Anxiety and the arts of maintaining premium carbon infrastructures
Cholula: Saturday 10 December, 8:30 – 10:30
AEDT: Sunday, 11 December, 1:30 – 3:30 (AM)
Panel: Climate Infrastructures I: Thinking with Carbon, Markets, and Governance
Dr Timothy Neale
Carbon markets and carbon credits are made possible by infrastructures of commensuration and translation. Rules, devices and laws are configured together to “make things the same,” in Mackenzie’s words, across myriad material, spatial and temporal differences, fixing diverse acts and incoherent materials in disparate places into a common measure – carbon – or base currency through which all others are converted. But recent ethnographic work on carbon markets and crediting projects have drawn attention to how the infrastructures that allow carbon’s travel across local, global, and other contexts not only rely on the hope and promise of carbon trading but also generate anxiety and fear. In this paper, I will reflect on these anxieties in the context of the production of “premium” carbon credits on Indigenous lands in northern Australia, examining how market actors seek to maintain these credits as “boutique” or “more than a mere carbon reduction” and yet also a fungible commodity. To this ethnographic context I will add other examples of carbon anxieties, including the growing number of international advisory bodies and consultancies seeking to implement quality assurance and risk ratings into existing carbon trading structures. How are we to regard these fretful affects? Is the growing sense of distress a symptom of their distressed assets, the maturing of carbon’s interscalar infrastructures, or something else?
Automated Conceptualisations of Academic Productivity: Digital Surveillant-Assistance in higher education
Cholula: Saturday , December 10, 14:00 – 16:00
AEDT: Sunday, December 11, 7:00
Panel: Reconfigurations in Education Research: EDU-STS as an Emerging Field III.
luke heemsbergen (SSN grantee), Radhika Gorur (SSN theme leader), Shiri Krebs, all of Deakin University
In recent times, many organisations, including universities, have adopted Digital Productivity Assistants (DPA) such as MS365 that offer computational analytics to individuals and organisations to enhance productivity.
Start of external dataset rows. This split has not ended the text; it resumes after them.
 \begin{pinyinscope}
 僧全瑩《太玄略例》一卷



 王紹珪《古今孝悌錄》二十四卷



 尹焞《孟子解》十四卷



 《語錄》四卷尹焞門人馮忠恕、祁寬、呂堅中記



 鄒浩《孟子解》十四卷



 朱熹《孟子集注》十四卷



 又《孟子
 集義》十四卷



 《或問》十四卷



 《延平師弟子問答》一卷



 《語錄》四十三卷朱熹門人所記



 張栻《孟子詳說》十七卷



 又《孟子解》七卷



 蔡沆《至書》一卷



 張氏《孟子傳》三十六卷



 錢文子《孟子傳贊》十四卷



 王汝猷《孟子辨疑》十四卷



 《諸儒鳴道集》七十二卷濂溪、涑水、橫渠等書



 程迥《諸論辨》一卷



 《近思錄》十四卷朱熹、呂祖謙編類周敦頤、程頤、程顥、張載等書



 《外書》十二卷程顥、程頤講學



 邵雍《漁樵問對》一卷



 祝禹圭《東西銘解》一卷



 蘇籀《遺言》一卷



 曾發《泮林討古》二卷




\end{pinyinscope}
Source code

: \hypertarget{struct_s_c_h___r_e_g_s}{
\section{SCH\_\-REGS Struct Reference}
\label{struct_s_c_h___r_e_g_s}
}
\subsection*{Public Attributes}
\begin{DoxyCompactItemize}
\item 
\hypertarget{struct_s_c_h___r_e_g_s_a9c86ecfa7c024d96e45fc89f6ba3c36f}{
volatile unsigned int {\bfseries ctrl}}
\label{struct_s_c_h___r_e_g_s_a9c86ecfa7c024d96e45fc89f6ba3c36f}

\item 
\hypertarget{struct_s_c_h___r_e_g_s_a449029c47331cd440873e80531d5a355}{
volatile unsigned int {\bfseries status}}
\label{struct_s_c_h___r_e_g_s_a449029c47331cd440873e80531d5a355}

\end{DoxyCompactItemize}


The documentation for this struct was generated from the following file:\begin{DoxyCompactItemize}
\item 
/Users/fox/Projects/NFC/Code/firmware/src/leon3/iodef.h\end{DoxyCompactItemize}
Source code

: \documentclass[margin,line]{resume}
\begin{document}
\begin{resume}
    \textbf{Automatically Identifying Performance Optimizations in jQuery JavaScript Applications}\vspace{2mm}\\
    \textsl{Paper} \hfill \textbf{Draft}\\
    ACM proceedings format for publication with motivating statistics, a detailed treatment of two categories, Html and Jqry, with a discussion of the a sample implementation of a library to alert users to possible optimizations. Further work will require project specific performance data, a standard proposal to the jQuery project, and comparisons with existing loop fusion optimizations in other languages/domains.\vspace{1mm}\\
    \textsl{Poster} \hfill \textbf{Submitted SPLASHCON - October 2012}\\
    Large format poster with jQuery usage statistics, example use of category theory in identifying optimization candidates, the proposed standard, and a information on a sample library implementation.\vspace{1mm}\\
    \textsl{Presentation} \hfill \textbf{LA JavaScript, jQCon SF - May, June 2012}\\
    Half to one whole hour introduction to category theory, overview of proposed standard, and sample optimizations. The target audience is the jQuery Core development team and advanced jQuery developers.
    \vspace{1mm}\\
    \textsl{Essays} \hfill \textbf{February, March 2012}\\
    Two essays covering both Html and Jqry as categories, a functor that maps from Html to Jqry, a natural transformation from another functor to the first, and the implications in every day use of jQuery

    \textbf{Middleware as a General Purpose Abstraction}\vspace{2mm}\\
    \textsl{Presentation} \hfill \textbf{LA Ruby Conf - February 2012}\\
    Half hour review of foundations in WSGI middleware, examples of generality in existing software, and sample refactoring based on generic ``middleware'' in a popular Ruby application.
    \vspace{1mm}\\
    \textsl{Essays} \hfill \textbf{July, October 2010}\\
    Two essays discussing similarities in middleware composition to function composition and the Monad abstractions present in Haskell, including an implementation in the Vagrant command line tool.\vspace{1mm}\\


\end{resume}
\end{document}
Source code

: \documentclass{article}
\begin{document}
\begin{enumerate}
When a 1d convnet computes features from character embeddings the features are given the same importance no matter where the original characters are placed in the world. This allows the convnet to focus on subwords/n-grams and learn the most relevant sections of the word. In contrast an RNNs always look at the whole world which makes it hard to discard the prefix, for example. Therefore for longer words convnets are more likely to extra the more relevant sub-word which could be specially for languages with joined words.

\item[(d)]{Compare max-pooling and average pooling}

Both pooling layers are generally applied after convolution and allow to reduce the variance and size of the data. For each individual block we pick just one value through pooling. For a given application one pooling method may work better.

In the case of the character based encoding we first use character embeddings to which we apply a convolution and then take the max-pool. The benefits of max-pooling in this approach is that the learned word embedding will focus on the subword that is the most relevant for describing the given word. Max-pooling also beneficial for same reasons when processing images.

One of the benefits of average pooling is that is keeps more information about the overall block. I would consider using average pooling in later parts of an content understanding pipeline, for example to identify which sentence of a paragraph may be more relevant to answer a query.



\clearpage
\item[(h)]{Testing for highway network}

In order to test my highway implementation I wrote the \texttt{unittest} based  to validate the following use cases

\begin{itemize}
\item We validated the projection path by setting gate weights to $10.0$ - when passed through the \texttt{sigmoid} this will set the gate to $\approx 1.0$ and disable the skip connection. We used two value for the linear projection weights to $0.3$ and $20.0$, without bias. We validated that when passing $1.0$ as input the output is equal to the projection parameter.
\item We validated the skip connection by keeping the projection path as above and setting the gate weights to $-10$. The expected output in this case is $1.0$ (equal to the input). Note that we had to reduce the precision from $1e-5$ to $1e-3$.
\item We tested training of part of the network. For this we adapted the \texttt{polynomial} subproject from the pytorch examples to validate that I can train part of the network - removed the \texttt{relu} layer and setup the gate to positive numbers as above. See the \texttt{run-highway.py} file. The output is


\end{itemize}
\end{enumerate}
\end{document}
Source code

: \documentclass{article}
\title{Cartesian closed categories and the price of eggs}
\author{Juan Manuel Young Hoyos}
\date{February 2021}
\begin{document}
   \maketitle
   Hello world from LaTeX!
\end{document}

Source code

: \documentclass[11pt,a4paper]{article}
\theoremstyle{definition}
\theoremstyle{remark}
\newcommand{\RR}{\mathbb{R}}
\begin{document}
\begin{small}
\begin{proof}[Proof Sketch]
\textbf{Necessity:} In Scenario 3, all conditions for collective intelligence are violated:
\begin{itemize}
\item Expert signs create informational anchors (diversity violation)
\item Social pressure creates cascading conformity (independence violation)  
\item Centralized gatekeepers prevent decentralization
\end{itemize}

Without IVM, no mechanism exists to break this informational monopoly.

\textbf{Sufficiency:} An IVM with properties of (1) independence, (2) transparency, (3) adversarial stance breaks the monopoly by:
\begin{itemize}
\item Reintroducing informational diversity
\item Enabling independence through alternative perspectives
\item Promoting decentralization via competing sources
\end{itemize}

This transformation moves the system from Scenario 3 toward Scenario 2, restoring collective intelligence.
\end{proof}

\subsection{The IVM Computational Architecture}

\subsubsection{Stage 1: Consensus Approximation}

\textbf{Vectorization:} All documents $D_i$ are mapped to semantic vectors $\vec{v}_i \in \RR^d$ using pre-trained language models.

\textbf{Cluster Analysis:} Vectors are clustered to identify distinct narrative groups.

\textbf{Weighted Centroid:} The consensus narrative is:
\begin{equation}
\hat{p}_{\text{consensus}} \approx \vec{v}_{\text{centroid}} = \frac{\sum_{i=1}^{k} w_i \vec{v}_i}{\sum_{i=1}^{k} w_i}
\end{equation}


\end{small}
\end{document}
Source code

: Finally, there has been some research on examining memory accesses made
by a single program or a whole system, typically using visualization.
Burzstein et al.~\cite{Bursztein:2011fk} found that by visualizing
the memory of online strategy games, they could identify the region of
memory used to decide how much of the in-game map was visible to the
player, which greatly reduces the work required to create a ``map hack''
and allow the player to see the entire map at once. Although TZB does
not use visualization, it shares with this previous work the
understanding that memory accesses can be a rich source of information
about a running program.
This technology tracks employees’ online behaviour to analyse the time spent on activities such as communication (emails) and collaboration (on platforms such as MS Teams). It provides daily analysis, weekly summaries, and helpful tips to maximise productivity. It sifts through emails to nudge users if an email is pending a response. The integration of email, online meeting and word processing packages on a single platform suggests a logic of platform capitalism. The focus on process-based productivity, through automated analytics, adds a new dimension to the work of academics, whose productivity has hitherto been judged on products or outputs (publications, grants, patents). How might new corporate beliefs in the science of tracking online workplace behaviour and the relentless feedback and improvement tips be impacting the ways in which academics view their own work and work habits? How might the entrepreneurial university leverage these technologies for profit? In this speculative paper, we outline some of the ways that the growing use of MS365 in universities might be reshaping the meaning and nature of ‘academic work’ by regulating, rewarding or punishing employees. Based on a literature review and preliminary interviews with academics at one university, we present data from a pilot program and contribute to a discussion on the technologies present and the science claimed in datafying academic society into the surveillant economy.